AJR  Columns :     THE ONLINE FRONTIER    
From AJR,   December/January 2004

It’s the Little Ads   

Intrusive pop-ups can’t compare to ads paired with related content.

By Barb Palser
Barb Palser (bpalser@gmail.com), AJR's new-media columnist, is vice president, account management, with Internet Broadcasting.     


Never mind those super-size banners, animated ads and full-screen advertisements that interrupt the viewer's trip from one Web page to another. For online editors, the simple text ads that connect with content are a bigger deal.

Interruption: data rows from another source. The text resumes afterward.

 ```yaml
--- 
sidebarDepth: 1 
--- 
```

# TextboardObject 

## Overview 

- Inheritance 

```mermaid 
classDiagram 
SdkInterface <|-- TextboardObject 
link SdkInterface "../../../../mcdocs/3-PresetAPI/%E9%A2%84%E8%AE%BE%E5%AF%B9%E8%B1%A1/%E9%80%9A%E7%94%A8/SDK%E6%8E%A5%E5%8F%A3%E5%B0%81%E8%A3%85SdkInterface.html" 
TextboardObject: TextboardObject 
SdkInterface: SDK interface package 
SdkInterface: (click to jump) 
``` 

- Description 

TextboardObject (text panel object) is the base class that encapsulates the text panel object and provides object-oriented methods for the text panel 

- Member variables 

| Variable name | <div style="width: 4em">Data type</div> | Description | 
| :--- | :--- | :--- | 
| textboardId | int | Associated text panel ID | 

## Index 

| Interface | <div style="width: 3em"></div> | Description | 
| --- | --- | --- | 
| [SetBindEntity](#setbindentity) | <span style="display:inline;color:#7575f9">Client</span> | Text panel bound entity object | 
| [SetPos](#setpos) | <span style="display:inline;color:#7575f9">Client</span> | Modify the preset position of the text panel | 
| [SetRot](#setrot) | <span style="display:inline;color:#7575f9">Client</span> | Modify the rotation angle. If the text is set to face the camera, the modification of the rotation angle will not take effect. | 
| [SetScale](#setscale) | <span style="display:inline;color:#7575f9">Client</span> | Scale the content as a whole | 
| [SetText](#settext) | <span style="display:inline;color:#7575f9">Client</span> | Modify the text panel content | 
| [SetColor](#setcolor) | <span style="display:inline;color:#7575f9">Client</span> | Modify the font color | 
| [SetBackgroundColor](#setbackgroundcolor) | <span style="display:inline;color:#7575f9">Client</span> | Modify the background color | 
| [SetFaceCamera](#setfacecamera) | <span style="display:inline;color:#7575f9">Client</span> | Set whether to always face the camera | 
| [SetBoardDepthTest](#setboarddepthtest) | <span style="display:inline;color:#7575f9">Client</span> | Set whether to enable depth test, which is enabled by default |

At the bottom of a USAToday.com story about college basketball, in a shaded box labeled "Related Advertising Links," one might find a plain-text advertisement for basketball gear. The ad is placed by a computer program, which matches a keyword in the ad to text in the story. Unfortunately, the same technology might also match a story about Arnold Schwarzenegger's October appearance at the Mr. Olympia contest with a Web site selling steroids. Clever concept, unpredictable results.

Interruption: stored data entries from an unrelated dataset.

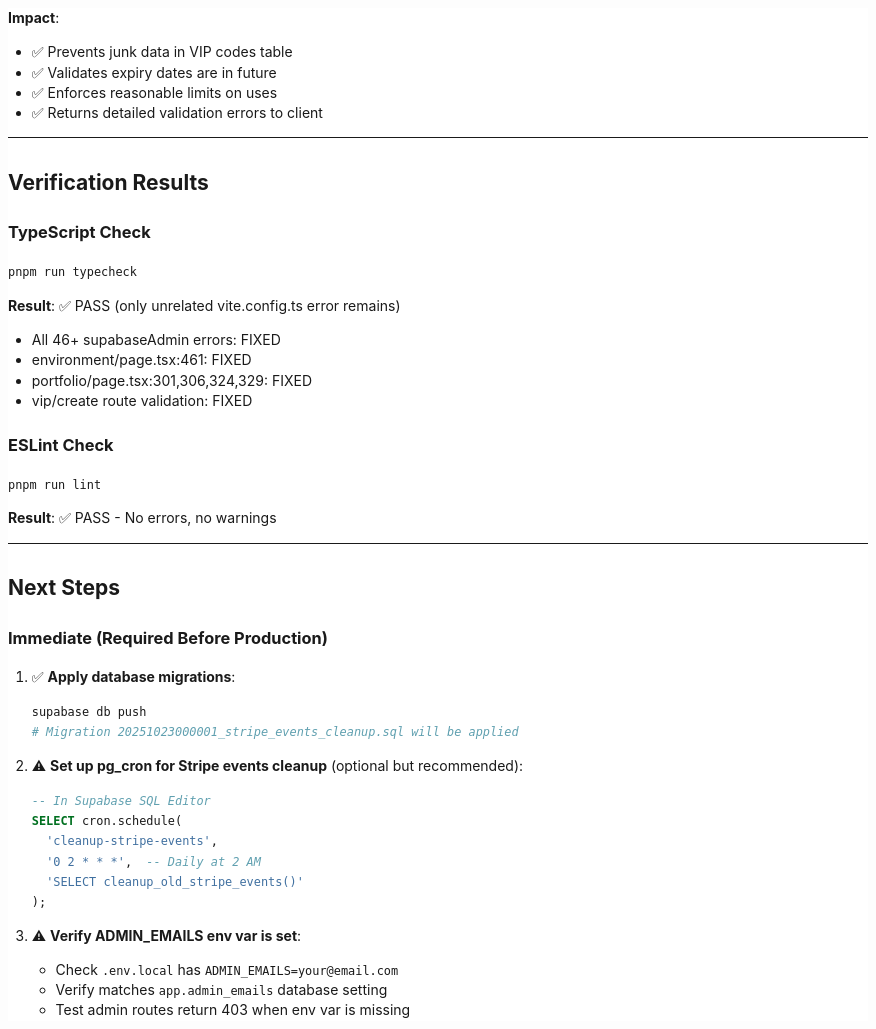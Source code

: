 **Impact**:
- ✅ Prevents junk data in VIP codes table
- ✅ Validates expiry dates are in future
- ✅ Enforces reasonable limits on uses
- ✅ Returns detailed validation errors to client

---

## Verification Results

### TypeScript Check
```bash
pnpm run typecheck
```
**Result**: ✅ PASS (only unrelated vite.config.ts error remains)
- All 46+ supabaseAdmin errors: FIXED
- environment/page.tsx:461: FIXED
- portfolio/page.tsx:301,306,324,329: FIXED
- vip/create route validation: FIXED

### ESLint Check
```bash
pnpm run lint
```
**Result**: ✅ PASS - No errors, no warnings

---

## Next Steps

### Immediate (Required Before Production)
1. ✅ **Apply database migrations**:
   ```bash
   supabase db push
   # Migration 20251023000001_stripe_events_cleanup.sql will be applied
   ```

2. ⚠️ **Set up pg_cron for Stripe events cleanup** (optional but recommended):
   ```sql
   -- In Supabase SQL Editor
   SELECT cron.schedule(
     'cleanup-stripe-events',
     '0 2 * * *',  -- Daily at 2 AM
     'SELECT cleanup_old_stripe_events()'
   );
   ```

3. ⚠️ **Verify ADMIN_EMAILS env var is set**:
   - Check `.env.local` has `ADMIN_EMAILS=your@email.com`
   - Verify matches `app.admin_emails` database setting
   - Test admin routes return 403 when env var is missing
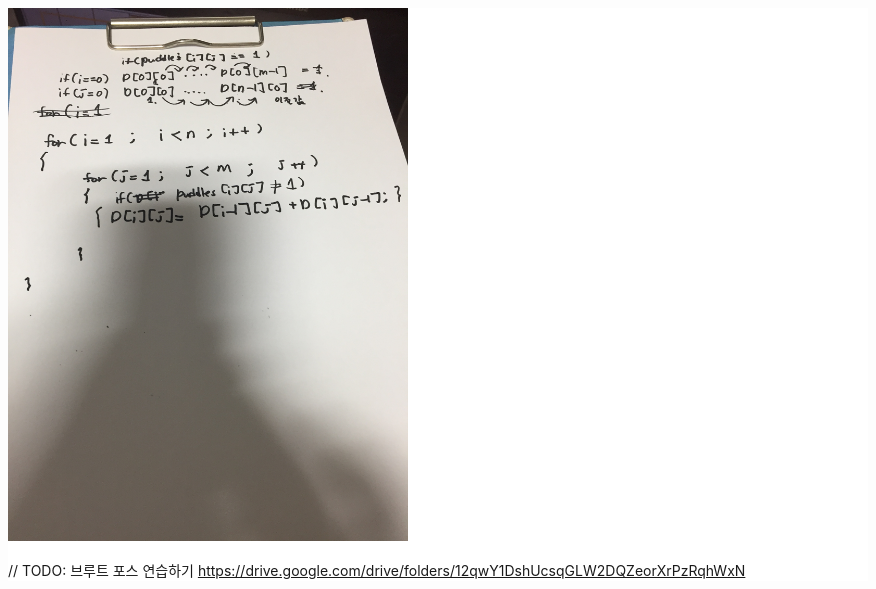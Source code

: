 <img src="13-2.jpeg" width=400>

// TODO: 브루트 포스 연습하기 
https://drive.google.com/drive/folders/12qwY1DshUcsqGLW2DQZeorXrPzRqhWxN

USAToday.com's advertising links are delivered by AdSense, a Google service that sells ad positions to more than 150,000 businesses and nonprofits--and the occasional presidential candidate--and uses Google search technology to place them next to relevant pages on sites such as washingtonpost.com and NYTimes.com. (My company, IBS, is also a Google partner.) The advertisers submit their copy through an automated process and pay when people click on their links; Google and its partners share the revenue. Yahoo! subsidiary Overture Services Inc. offers a similar service to other major content sites, including Knight Ridder's newspaper Web sites. Both services launched within the past year.

There's a lot to like about these little ads. They're contained in clearly labeled boxes, so there's no mistaking them for editorial content. The plain-text format is refreshingly polite and won't interrupt the viewer's experience or crash older browsers like other ads sometimes do. They don't trick people into accidentally clicking; instead they rely on being relevant. Yet there's no chance of advertisers influencing content because they have no direct relationship with the site. And when a good match is made, the viewer gets a tightly targeted ad that hits the spot.

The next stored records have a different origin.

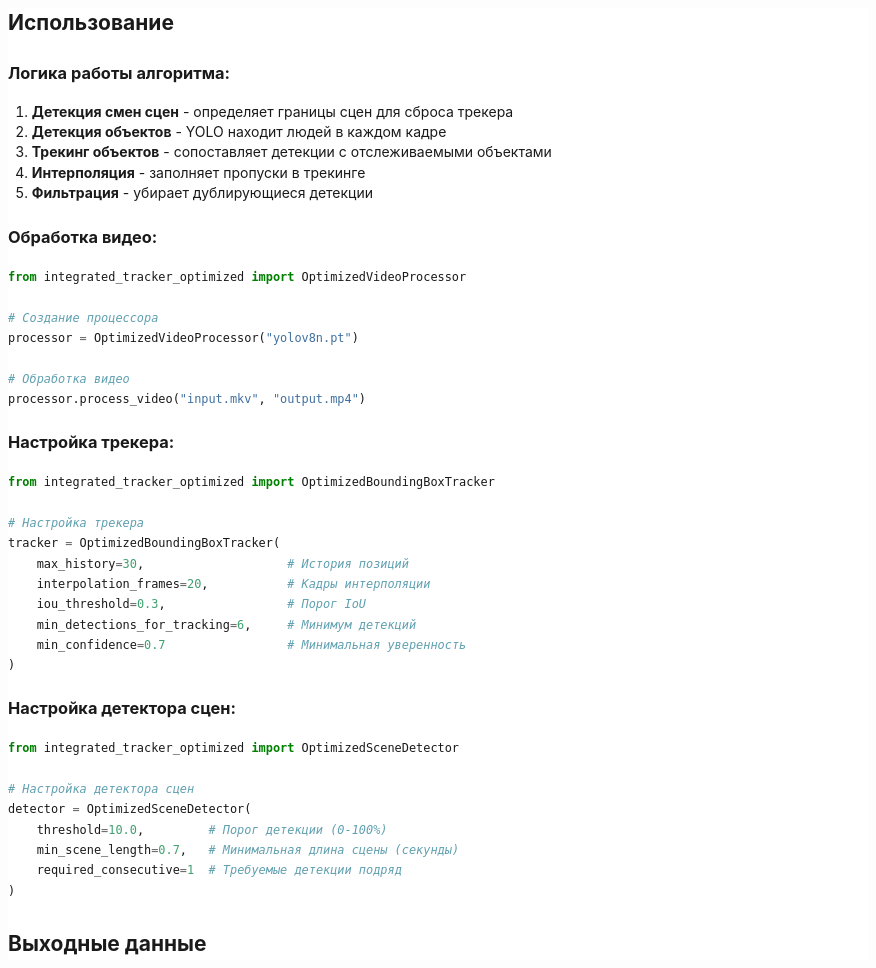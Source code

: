 ## Использование

### Логика работы алгоритма:

1. **Детекция смен сцен** - определяет границы сцен для сброса трекера
2. **Детекция объектов** - YOLO находит людей в каждом кадре
3. **Трекинг объектов** - сопоставляет детекции с отслеживаемыми объектами
4. **Интерполяция** - заполняет пропуски в трекинге
5. **Фильтрация** - убирает дублирующиеся детекции

### Обработка видео:

```python
from integrated_tracker_optimized import OptimizedVideoProcessor

# Создание процессора
processor = OptimizedVideoProcessor("yolov8n.pt")

# Обработка видео
processor.process_video("input.mkv", "output.mp4")
```

### Настройка трекера:

```python
from integrated_tracker_optimized import OptimizedBoundingBoxTracker

# Настройка трекера
tracker = OptimizedBoundingBoxTracker(
    max_history=30,                    # История позиций
    interpolation_frames=20,           # Кадры интерполяции
    iou_threshold=0.3,                 # Порог IoU
    min_detections_for_tracking=6,     # Минимум детекций
    min_confidence=0.7                 # Минимальная уверенность
)
```

### Настройка детектора сцен:

```python
from integrated_tracker_optimized import OptimizedSceneDetector

# Настройка детектора сцен
detector = OptimizedSceneDetector(
    threshold=10.0,         # Порог детекции (0-100%)
    min_scene_length=0.7,   # Минимальная длина сцены (секунды)
    required_consecutive=1  # Требуемые детекции подряд
)
```

## Выходные данные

There's just one hitch: The controversial detail that separates these sponsored links from other types of contextual advertising is that the individual Web sites don't act as gatekeepers-- Google and Overture do. While both companies use human editors to screen for inappropriate submissions, placement is handled by algorithms, based on keywords the advertisers type into the system. And the system isn't perfect.

Often, the match merely misses the mark. A recent USAToday.com story about a vampire-killing kit auctioned by Sotheby's prompted AdSense to key off the word "kit" and display several ads for first aid kits. (Not wholly inappropriate, on second thought.) In worse cases, the juxtaposition is downright distasteful. In one highly publicized example, an advertisement for luggage appeared next to a New York Post story about a gruesome murder involving a suitcase.

Beyond tasteless pairings, there are other concerns: The Democratic presidential campaigns of John Kerry and Wesley Clark, for instance, are both AdSense clients, which means their ads will appear next to campaign coverage. That could be a problem for newsrooms with strict policies about political advertising. AdSense has also been known to place ads for one news organization on a competitor's site.

And let's face it, the spirit of equal opportunity in advertising is less attractive in practice. Google's clients include Fortune 500 companies and many worthy causes--but also an abundance of get-rich-quick plans, purveyors of "hard to obtain" pharmaceuticals and attorneys specializing in getting people off the hook for all sorts of nasty things. Viewers, not realizing these ads are brokered by a third party, will rightly wonder why a top news organization would do business with such a strange mix of clients.

That's why communication is an important part of this emerging practice. Most Google partners post a "What's this?" link that offers a brief explanation of the arrangement. Washingtonpost.com's disclosure even includes a form for feedback. Will a disclaimer satisfy concerned viewers? Should it?

Sites can also block specific advertisers and build lists of words that should never trigger ads. And they can limit where the ads should run. Google and Overture, meanwhile, are constantly fine-tuning their placement engines to make more intelligent decisions. There's even speculation Google might switch to a system that uses editor-defined categories instead of just scanning the text on a page.

There's promise in contextual advertising despite its challenges--enough that several of America's top news organizations have chosen to stick with the program. Ultimately, those companies are accountable for the messages that appear on their sites, no matter how the ads get there.